Beyond being an accomplished architect, Mourot was also a prolific inventor. In 1893, he filed a patent for an innovative “Voting Machine.” His detailed description indicates a complex engineering mind highly aware of the voting zeitgeist of the late 19th century.His mechanized secret ballot system employed a series of “pitmen” enabling the voter to depress them and thus cast a vote, and then locking to prevent any further operation until the voter left the booth and another entered. A movable floor mounted upon returning springs enabled the machine for voting when a voter stepped on it. The machine had an intricate series of rotating drums that turned and advanced paper rolls with a voter’s selection, thereby maintaining secrecy, while automatically counting both the number of votes and the number of voters.

It’s uncertain whether Mourot’s invention was ever realized. He’s not cited in any histories of voting technology. But what is most impressive about his invention is the timing.The concept of “secret ballot” voting was only introduced in 1888 in the United States after the widespread fraud reported in the contentious presidential election of 1884. In 1892, the first mechanical lever-voting machine was introduced to reduce the risk of dishonest vote counting.

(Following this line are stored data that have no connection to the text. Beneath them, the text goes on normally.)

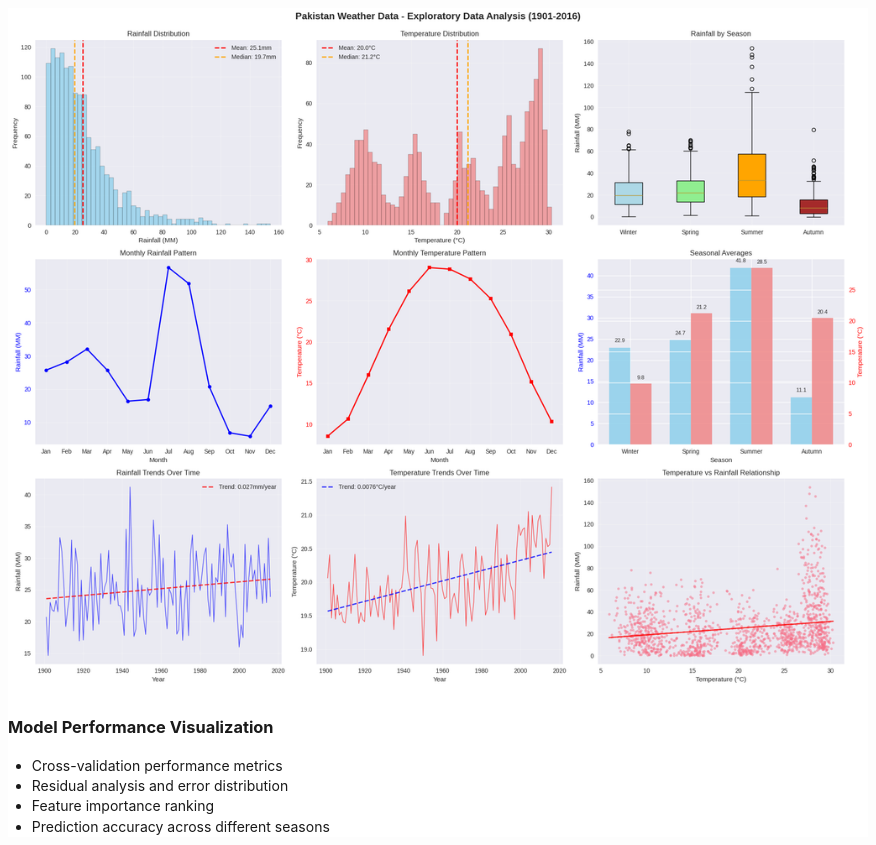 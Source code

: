 ![Data_Visualization](images/Data_Visualization.png)

### Model Performance Visualization
- Cross-validation performance metrics
- Residual analysis and error distribution
- Feature importance ranking
- Prediction accuracy across different seasons

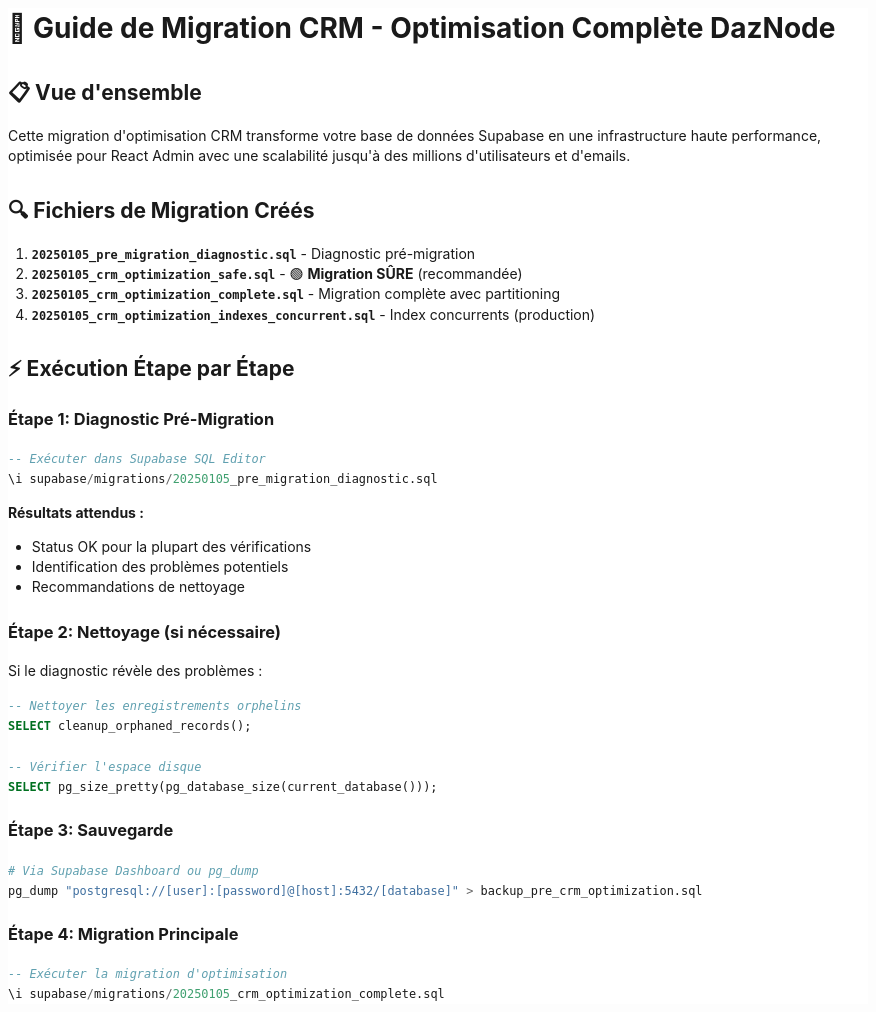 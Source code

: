# 🚀 Guide de Migration CRM - Optimisation Complète DazNode

## 📋 Vue d'ensemble

Cette migration d'optimisation CRM transforme votre base de données Supabase en une infrastructure haute performance, optimisée pour React Admin avec une scalabilité jusqu'à des millions d'utilisateurs et d'emails.

## 🔍 Fichiers de Migration Créés

1. **`20250105_pre_migration_diagnostic.sql`** - Diagnostic pré-migration
2. **`20250105_crm_optimization_safe.sql`** - 🟢 **Migration SÛRE** (recommandée)
3. **`20250105_crm_optimization_complete.sql`** - Migration complète avec partitioning
4. **`20250105_crm_optimization_indexes_concurrent.sql`** - Index concurrents (production)

## ⚡ Exécution Étape par Étape

### Étape 1: Diagnostic Pré-Migration

```sql
-- Exécuter dans Supabase SQL Editor
\i supabase/migrations/20250105_pre_migration_diagnostic.sql
```

**Résultats attendus :**
- Status OK pour la plupart des vérifications
- Identification des problèmes potentiels
- Recommandations de nettoyage

### Étape 2: Nettoyage (si nécessaire)

Si le diagnostic révèle des problèmes :

```sql
-- Nettoyer les enregistrements orphelins
SELECT cleanup_orphaned_records();

-- Vérifier l'espace disque
SELECT pg_size_pretty(pg_database_size(current_database()));
```

### Étape 3: Sauvegarde

```bash
# Via Supabase Dashboard ou pg_dump
pg_dump "postgresql://[user]:[password]@[host]:5432/[database]" > backup_pre_crm_optimization.sql
```

### Étape 4: Migration Principale

```sql
-- Exécuter la migration d'optimisation
\i supabase/migrations/20250105_crm_optimization_complete.sql
```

Mourot’s patent, filed only a year later, represented truly cutting edge technology.

While duplicitous politicians continue to make false and already debunked claims of massive voter fraud in California and across the country, we can celebrate our local design ancestor who pioneered early voting technology to protect our most fundamental democratic right. So cast your vote with civic design pride on November 7th.